DATA SUPPLIED -
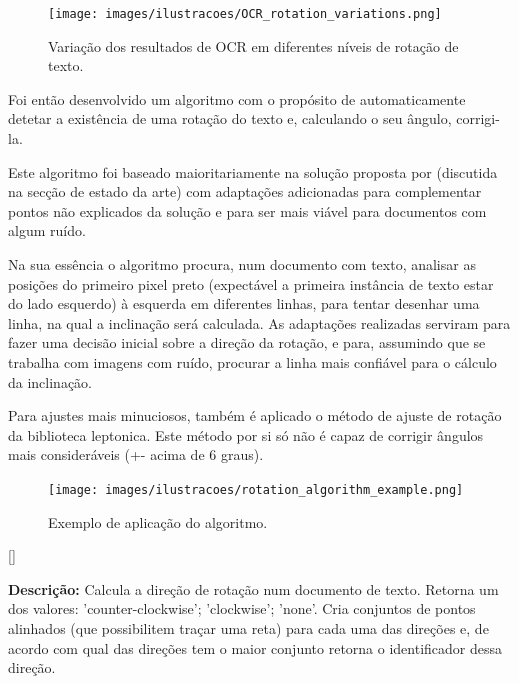 \begin{figure}[H]
	\centering
	\texttt{[image: images/ilustracoes/OCR\_rotation\_variations.png]}
	\caption{Variação dos resultados de OCR em diferentes níveis de rotação de texto.}
	\label{fig:ocr_rotation_variations}
\end{figure}


Foi então desenvolvido um algoritmo com o propósito de automaticamente detetar a existência de uma rotação do texto e, calculando o seu ângulo, corrigi-la. 

Este algoritmo foi baseado maioritariamente na solução proposta por \cite{4283429} (discutida na secção de estado da arte) com adaptações adicionadas para complementar pontos não explicados da solução e para ser mais viável para documentos com algum ruído.

Na sua essência o algoritmo procura, num documento com texto, analisar as posições do primeiro pixel preto (expectável a primeira instância de texto estar do lado esquerdo) à esquerda em diferentes linhas, para tentar desenhar uma linha, na qual a inclinação será calculada. As adaptações realizadas serviram para fazer uma decisão inicial sobre a direção da rotação, e para, assumindo que se trabalha com imagens com ruído, procurar a linha mais confiável para o cálculo da inclinação.

Para ajustes mais minuciosos, também é aplicado o método de ajuste de rotação da biblioteca leptonica. Este método por si só não é capaz de corrigir ângulos mais consideráveis (+- acima de 6 graus).


\begin{figure}[H]
	\centering
	\texttt{[image: images/ilustracoes/rotation\_algorithm\_example.png]}
	\caption{Exemplo de aplicação do algoritmo.}
	\label{fig:rotation_algorithm_example}
\end{figure}

[\normalsize]

\textbf{Descrição:} Calcula a direção de rotação num documento de texto. Retorna um dos valores: 'counter-clockwise'; 'clockwise'; 'none'. Cria conjuntos de pontos alinhados (que possibilitem traçar uma reta) para cada uma das direções e, de acordo com qual das direções tem o maior conjunto retorna o identificador dessa direção.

WHAT TO PRODUCE - Without the pictures, repeat every line of the material above exactly.

EXERCISE SOLUTION -
 \begin{figure}[H]
	\centering
	\texttt{[image: images/ilustracoes/OCR\_rotation\_variations.png]}
	\caption{Variação dos resultados de OCR em diferentes níveis de rotação de texto.}
	\label{fig:ocr_rotation_variations}
\end{figure}


Foi então desenvolvido um algoritmo com o propósito de automaticamente detetar a existência de uma rotação do texto e, calculando o seu ângulo, corrigi-la. 

Este algoritmo foi baseado maioritariamente na solução proposta por \cite{4283429} (discutida na secção de estado da arte) com adaptações adicionadas para complementar pontos não explicados da solução e para ser mais viável para documentos com algum ruído.

Na sua essência o algoritmo procura, num documento com texto, analisar as posições do primeiro pixel preto (expectável a primeira instância de texto estar do lado esquerdo) à esquerda em diferentes linhas, para tentar desenhar uma linha, na qual a inclinação será calculada. As adaptações realizadas serviram para fazer uma decisão inicial sobre a direção da rotação, e para, assumindo que se trabalha com imagens com ruído, procurar a linha mais confiável para o cálculo da inclinação.

Para ajustes mais minuciosos, também é aplicado o método de ajuste de rotação da biblioteca leptonica. Este método por si só não é capaz de corrigir ângulos mais consideráveis (+- acima de 6 graus).


\begin{figure}[H]
	\centering
	\texttt{[image: images/ilustracoes/rotation\_algorithm\_example.png]}
	\caption{Exemplo de aplicação do algoritmo.}
	\label{fig:rotation_algorithm_example}
\end{figure}

[\normalsize]

\textbf{Descrição:} Calcula a direção de rotação num documento de texto. Retorna um dos valores: 'counter-clockwise'; 'clockwise'; 'none'. Cria conjuntos de pontos alinhados (que possibilitem traçar uma reta) para cada uma das direções e, de acordo com qual das direções tem o maior conjunto retorna o identificador dessa direção.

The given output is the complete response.